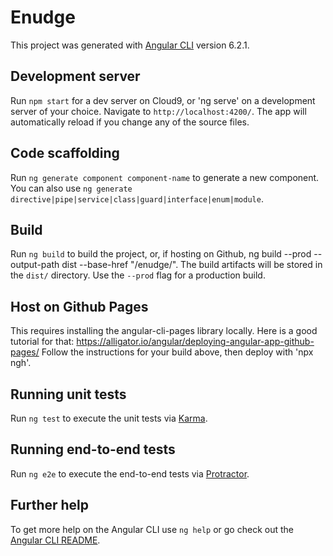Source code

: # Enudge

This project was generated with [Angular CLI](https://github.com/angular/angular-cli) version 6.2.1.

## Development server

Run `npm start` for a dev server on Cloud9, or 'ng serve' on a development server of your choice. Navigate to `http://localhost:4200/`. The app will automatically reload if you change any of the source files.

## Code scaffolding

Run `ng generate component component-name` to generate a new component. You can also use `ng generate directive|pipe|service|class|guard|interface|enum|module`.

## Build

Run `ng build` to build the project, or, if hosting on Github, ng build --prod --output-path dist --base-href "/enudge/". The build artifacts will be stored in the `dist/` directory. Use the `--prod` flag for a production build.

## Host on Github Pages

This requires installing the angular-cli-pages library locally. Here is a good tutorial for that: https://alligator.io/angular/deploying-angular-app-github-pages/
Follow the instructions for your build above, then deploy with 'npx ngh'.

## Running unit tests

Run `ng test` to execute the unit tests via [Karma](https://karma-runner.github.io).

## Running end-to-end tests

Run `ng e2e` to execute the end-to-end tests via [Protractor](http://www.protractortest.org/).

## Further help

To get more help on the Angular CLI use `ng help` or go check out the [Angular CLI README](https://github.com/angular/angular-cli/blob/master/README.md).
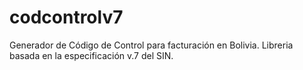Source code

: # codcontrolv7
Generador de Código de Control para facturación en Bolivia. Libreria basada en la especificación v.7 del SIN.
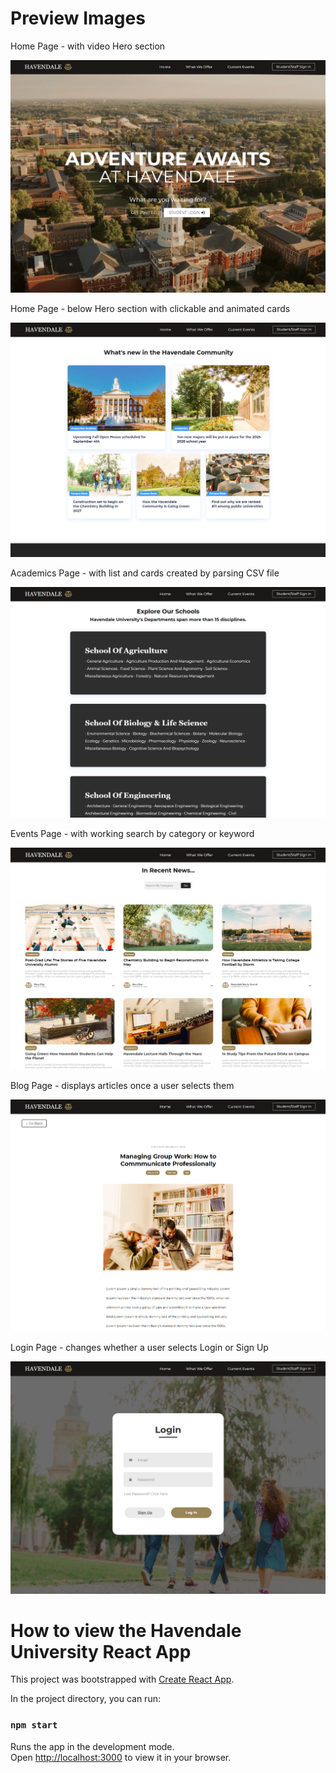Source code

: # Preview Images

Home Page - with video Hero section

<img src="Havendale-Home-Page.png">


Home Page - below Hero section with clickable and animated cards

<img src="Havendale-Home-Page-2.png">


Academics Page - with list and cards created by parsing CSV file

<img src="Havendale-Academics-Page.png">


Events Page - with working search by category or keyword

<img src="Havendale-Events-Page.png">


Blog Page - displays articles once a user selects them

<img src="Havendale-BlogPost-Page.png">


Login Page - changes whether a user selects Login or Sign Up

<img src="Havendale-Login-Page.png">
  
# How to view the Havendale University React App

This project was bootstrapped with [Create React App](https://github.com/facebook/create-react-app).

In the project directory, you can run:
### `npm start`
Runs the app in the development mode.\
Open [http://localhost:3000](http://localhost:3000) to view it in your browser.
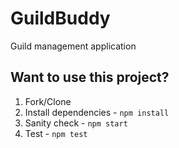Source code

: # GuildBuddy

Guild management application

## Want to use this project?

1. Fork/Clone
1. Install dependencies - `npm install`
1. Sanity check - `npm start`
1. Test - `npm test`
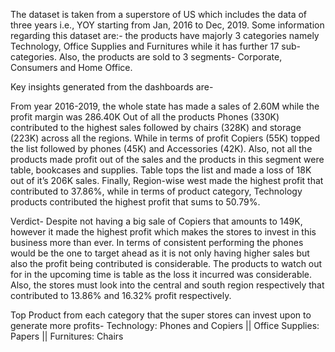 The dataset is taken from a superstore of US which includes the data of three years i.e., YOY starting from Jan, 2016 to Dec, 2019. Some information regarding this dataset are:- the products have majorly 3 categories namely Technology, Office Supplies and Furnitures while it has further 17 sub-categories. Also, the products are sold to 3 segments- Corporate, Consumers and Home Office.

Key insights generated from the dashboards are-

From year 2016-2019, the whole state has made a sales of 2.60M while the profit margin was 286.40K
Out of all the products Phones (330K) contributed to the highest sales followed by chairs (328K) and storage (223K) across all the regions.
While in terms of profit Copiers (55K) topped the list followed by phones (45K) and Accessories (42K).
Also, not all the products made profit out of the sales and the products in this segment were table, bookcases and supplies. Table tops the list and made a loss of 18K out of it’s 206K sales.
Finally, Region-wise west made the highest profit that contributed to 37.86%, while in terms of product category, Technology products contributed the highest profit that sums to 50.79%.

Verdict- Despite not having a big sale of Copiers that amounts to 149K, however it made the highest profit which makes the stores to invest in this business more than ever. In terms of consistent performing the phones would be the one to target ahead as it is not only having higher sales but also the profit being contributed is considerable. The products to watch out for in the upcoming time is table as the loss it incurred was considerable. Also, the stores must look into the central and south region respectively that contributed to 13.86% and 16.32% profit respectively.

Top Product from each category that the super stores can invest upon to generate more profits- Technology: Phones and Copiers || Office Supplies: Papers || Furnitures: Chairs
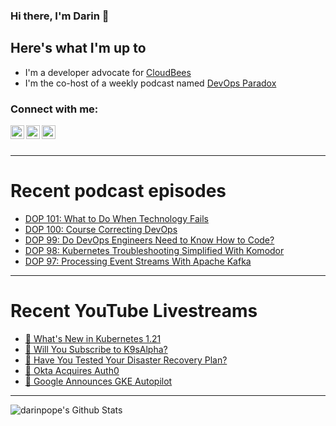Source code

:### Hi there, I'm Darin 👋

## Here's what I'm up to
- I'm a developer advocate for [CloudBees][cloudbees-website]
- I'm the co-host of a weekly podcast named [DevOps Paradox][dop-website]

### Connect with me:

[<img align="left" alt="darinpope | Twitter" width="22px" src="https://cdn.jsdelivr.net/npm/simple-icons@v3/icons/twitter.svg" />][twitter]
[<img align="left" alt="darinpope | LinkedIn" width="22px" src="https://cdn.jsdelivr.net/npm/simple-icons@v3/icons/linkedin.svg" />][linkedin]
[<img align="left" alt="darinpope | Instagram" width="22px" src="https://cdn.jsdelivr.net/npm/simple-icons@v3/icons/instagram.svg" />][instagram]

<br />
<br />

---

# Recent podcast episodes
<!-- BLOG-POST-LIST:START -->
- [DOP 101: What to Do When Technology Fails](https://www.devopsparadox.com/episodes/what-to-do-when-technology-fails-101/)
- [DOP 100: Course Correcting DevOps](https://www.devopsparadox.com/episodes/course-correcting-devops-100/)
- [DOP 99: Do DevOps Engineers Need to Know How to Code?](https://www.devopsparadox.com/episodes/do-devops-engineers-need-to-know-how-to-code-99/)
- [DOP 98: Kubernetes Troubleshooting Simplified With Komodor](https://www.devopsparadox.com/episodes/kubernetes-troubleshooting-simplified-with-komodor-98/)
- [DOP 97: Processing Event Streams With Apache Kafka](https://www.devopsparadox.com/episodes/processing-event-streams-with-apache-kafka-97/)
<!-- BLOG-POST-LIST:END -->

---

# Recent YouTube Livestreams
<!-- YOUTUBE:START -->
- [🔴 What's New in Kubernetes 1.21](https://www.youtube.com/watch?v=N9cje1a70QE)
- [🔴 Will You Subscribe to K9sAlpha?](https://www.youtube.com/watch?v=QR69_o9RZeI)
- [🔴 Have You Tested Your Disaster Recovery Plan?](https://www.youtube.com/watch?v=CHcaV6YRO5Y)
- [🔴  Okta Acquires Auth0](https://www.youtube.com/watch?v=z7mp3GzfUkQ)
- [🔴 Google Announces GKE Autopilot](https://www.youtube.com/watch?v=-0DRK_hFfrw)
<!-- YOUTUBE:END -->

---

<img align="left" alt="darinpope's Github Stats" src="https://github-readme-stats.codestackr.vercel.app/api?username=darinpope&show_icons=true&hide_border=true" />


[website]: https://www.darinpope.com/
[twitter]: https://twitter.com/darinpope
[youtube]: https://youtube.com/darinpope
[instagram]: https://instagram.com/darinpope
[linkedin]: https://linkedin.com/in/darinpope
[cloudbees-website]: https://www.cloudbees.com/
[dop-website]: https://www.devopsparadox.com/

<!--
**darinpope/darinpope** is a ✨ _special_ ✨ repository because its `README.md` (this file) appears on your GitHub profile.

Here are some ideas to get you started:

- 🔭 I’m currently working on ...
- 🌱 I’m currently learning ...
- 👯 I’m looking to collaborate on ...
- 🤔 I’m looking for help with ...
- 💬 Ask me about ...
- 📫 How to reach me: ...
- 😄 Pronouns: ...
- ⚡ Fun fact: ...
-->
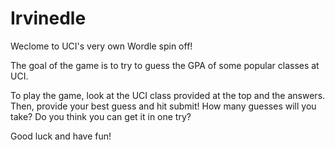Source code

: # Irvinedle
Weclome to UCI's very own Wordle spin off!

The goal of the game is to try to guess the GPA of some popular classes at UCI. 

To play the game, look at the UCI class provided at the top and the answers. Then, provide your best guess and hit submit! 
How many guesses will you take? Do you think you can get it in one try? 

Good luck and have fun!
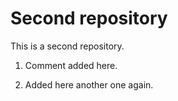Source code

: # Second repository

This is a second repository.

1. Comment added here.

3. Added here another one again.
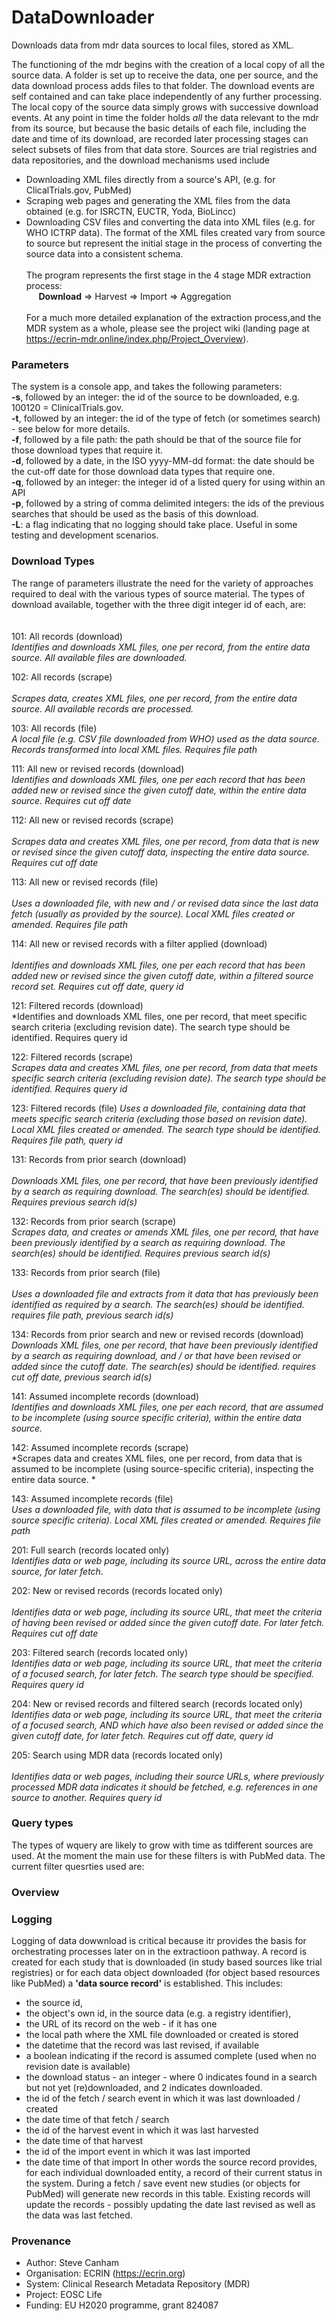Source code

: # DataDownloader
Downloads data from mdr data sources to local files, stored as XML.

The functioning of the mdr begins with the creation of a local copy of all the source data. A folder is set up to receive the data, one per source, and the data download process adds files to that folder. The download events are self contained and can take place independently of any further processing. The local copy of the source data simply grows with successive download events. At any point in time the folder holds *all* the data relevant to the mdr from its source, but because the basic details of each file, including the date and time of its download, are recorded later processing stages can select subsets of files from that data store. Sources are trial registries and data repositories, and the download mechanisms used include
* Downloading XML files directly from a source's API, (e.g. for ClicalTrials.gov, PubMed)
* Scraping web pages and generating the XML files from the data obtained (e.g. for ISRCTN, EUCTR, Yoda, BioLincc)
* Downloading CSV files and converting the data into XML files (e.g. for WHO ICTRP data).
The format of the XML files created vary from source to source but represent the initial stage in the process of converting the source data into a consistent schema.<br/><br/>
The program represents the first stage in the 4 stage MDR extraction process:<br/>
&nbsp;&nbsp;&nbsp;&nbsp;&nbsp;**Download** => Harvest => Import => Aggregation<br/><br/>
For a much more detailed explanation of the extraction process,and the MDR system as a whole, please see the project wiki (landing page at https://ecrin-mdr.online/index.php/Project_Overview).<br/>

### Parameters
The system is a console app, and takes the following parameters:<br/>
**-s**, followed by an integer: the id of the source to be downloaded, e.g. 100120 = ClinicalTrials.gov.<br/>
**-t**, followed by an integer: the id of the type of fetch (or sometimes search) - see below for more details.<br/>
**-f**, followed by a file path: the path should be that of the source file for those download types that require it.<br/>
**-d**, followed by a date, in the ISO yyyy-MM-dd format: the date should be the cut-off date for those download data types that require one.<br/>
**-q**, followed by an integer: the integer id of a listed query for using within an API<br/>
**-p**, followed by a string of comma delimited integers: the ids of the previous searches that should be used as the basis of this download.<br/>
**-L**: a flag indicating that no logging should take place. Useful in some testing and development scenarios.<br/>

### Download Types
The range of parameters illustrate the need for the variety of approaches required to deal with the various types of source material. The types of download available, together with the three digit integer id of each, are:<br/>	<br/>	
101:	All records (download)<br/>	
*Identifies and downloads XML files, one per record, from the entire data source. All available files are downloaded.*	

102:	All records (scrape)<br/>	
*Scrapes data, creates XML files, one per record, from the entire data source. All available records are processed.*	

103:	All records (file)<br/>	
*A local file (e.g. CSV file downloaded from WHO) used as the data source. Records transformed into local XML files. Requires file path*

111:	All new or revised records (download)	<br/>
*Identifies and downloads XML files, one per each record that has been added new or revised since the given cutoff date, within the entire data source.	Requires cut off date*

112:	All new or revised records (scrape)<br/>	
*Scrapes data and creates XML files, one per record, from  data that is new or revised since the given cutoff data, inspecting the entire data source. Requires cut off date*

113:	All new or revised records (file)<br/>	
*Uses a downloaded file, with new and / or revised data since the last data fetch (usually as provided by the source). Local XML files created or amended. Requires file path*

114:	All new or revised records with a filter applied (download)<br/>	
*Identifies and downloads XML files, one per each record that has been added new or revised since the given cutoff date, within a filtered source record set.	Requires cut off date, query id*

121:	Filtered records (download)	<br/>
*Identifies and downloads XML files, one per record, that meet specific search criteria (excluding revision date). The search type should be identified.	Requires query id

122:	Filtered records (scrape)	
*Scrapes data and creates XML files, one per record, from data that meets specific search criteria (excluding revision date). The search type should be identified.	Requires query id*

123:	Filtered records (file)	
*Uses a downloaded file, containing data that meets specific search criteria (excluding those based on revision date). Local XML files created or amended. The search type should be identified.	Requires file path, query id*

131:	Records from prior search (download)<br/>	
*Downloads XML files, one per record, that have been previously identified by a search as requiring download. The search(es) should be identified.	Requires previous search id(s)*

132:	Records from prior search (scrape)<br/>	
*Scrapes data, and creates or amends XML files, one per record, that have been previously identified by a search as requiring download. The search(es) should be identified.	Requires previous search id(s)*

133:	Records from prior search (file)<br/>	
*Uses a downloaded file and extracts from it data that has previously been identified as required by a search. The search(es) should be identified.	requires file path, previous search id(s)*

134:	Records from prior search and new or revised records (download)	<br/>
*Downloads XML files, one per record, that have been previously identified by a search as requiring download, and / or that have been revised or added since the cutoff date. The search(es) should be identified.	requires cut off date, previous search id(s)*

141:	Assumed incomplete records (download)	<br/>
*Identifies and downloads XML files, one per each record, that are assumed to be incomplete (using source specific criteria), within the entire data source.*

142:	Assumed incomplete records (scrape)	<br/>
*Scrapes data and creates XML files, one per record, from  data that is assumed to be incomplete (using source-specific criteria), inspecting the entire data source.	*

143:	Assumed incomplete records (file)	<br/>
*Uses a downloaded file, with data that is assumed to be incomplete (using source specific criteria). Local XML files created or amended.	Requires file path*

201:	Full search (records located only)<br/>	
*Identifies data or web page, including its source URL, across the entire data source, for later fetch.*	

202:	New or revised records (records located only)<br/>	
*Identifies data or web page, including its source URL, that meet the criteria of having been revised or added since the given cutoff date. For later fetch. Requires cut off date*

203:	Filtered search (records located only)<br/>	
*Identifies data or web page, including its source URL, that meet the criteria of a focused search, for later fetch. The search type should be specified.	Requires query id*

204:	New or revised records and filtered search  (records located only)	
*Identifies data or web page, including its source URL, that meet the criteria of a focused search, AND which have also been revised or added since the given cutoff date, for later fetch.	Requires cut off date, query id*

205:	Search using MDR data (records located only)<br/>	
*Identifies data or web pages, including their source URLs, where previously processed MDR data indicates it should be fetched, e.g. references in one source to another.	Requires query id*

### Query types
The types of wquery are likely to grow with time as tdifferent sources are used. At the moment the main use for these filters is with PubMed data. The current filter quesrties used are:

### Overview

### Logging
Logging of data dowwnload is critical because itr provides the basis for orchestrating processes later on in the extractioon pathway. A record is created for each study that is downloaded (in study based sources like trial registries) or for each data object downloaded (for object based resources like PubMed) a **'data source record'** is established. This includes:
* the source id, 
* the object's own id, in the source data (e.g. a registry identifier), 
* the URL of its record on the web - if it has one 
* the local path where the XML file downloaded or created is stored
* the datetime that the record was last revised, if available
* a boolean indicating if the record is assumed complete (used when no revision date is available)
* the download status - an integer - where 0 indicates found in a search but not yet (re)downloaded, and 2 indicates downloaded.
* the id of the fetch / search event in which it was last downloaded / created
* the date time of that fetch / search
* the id of the harvest event in which it was last harvested
* the date time of that harvest
* the id of the import event in which it was last imported
* the date time of that import
In other words the source record provides, for each individual downloaded entity, a record of their current status in the system.
During a fetch / save event new studies (or objects for PubMed) will generate new records in this table. Existing records will update the records - possibly updating the date last revised as well as the data was last fetched. 

### Provenance
* Author: Steve Canham
* Organisation: ECRIN (https://ecrin.org)
* System: Clinical Research Metadata Repository (MDR)
* Project: EOSC Life
* Funding: EU H2020 programme, grant 824087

┄┄┄┄┄┄┄┄┄┄

Within the material above, find the lines that contain the word "fetched"; copy them.

Response area —
*Identifies data or web pages, including their source URLs, where previously processed MDR data indicates it should be fetched, e.g. references in one source to another.	Requires query id*
During a fetch / save event new studies (or objects for PubMed) will generate new records in this table. Existing records will update the records - possibly updating the date last revised as well as the data was last fetched. 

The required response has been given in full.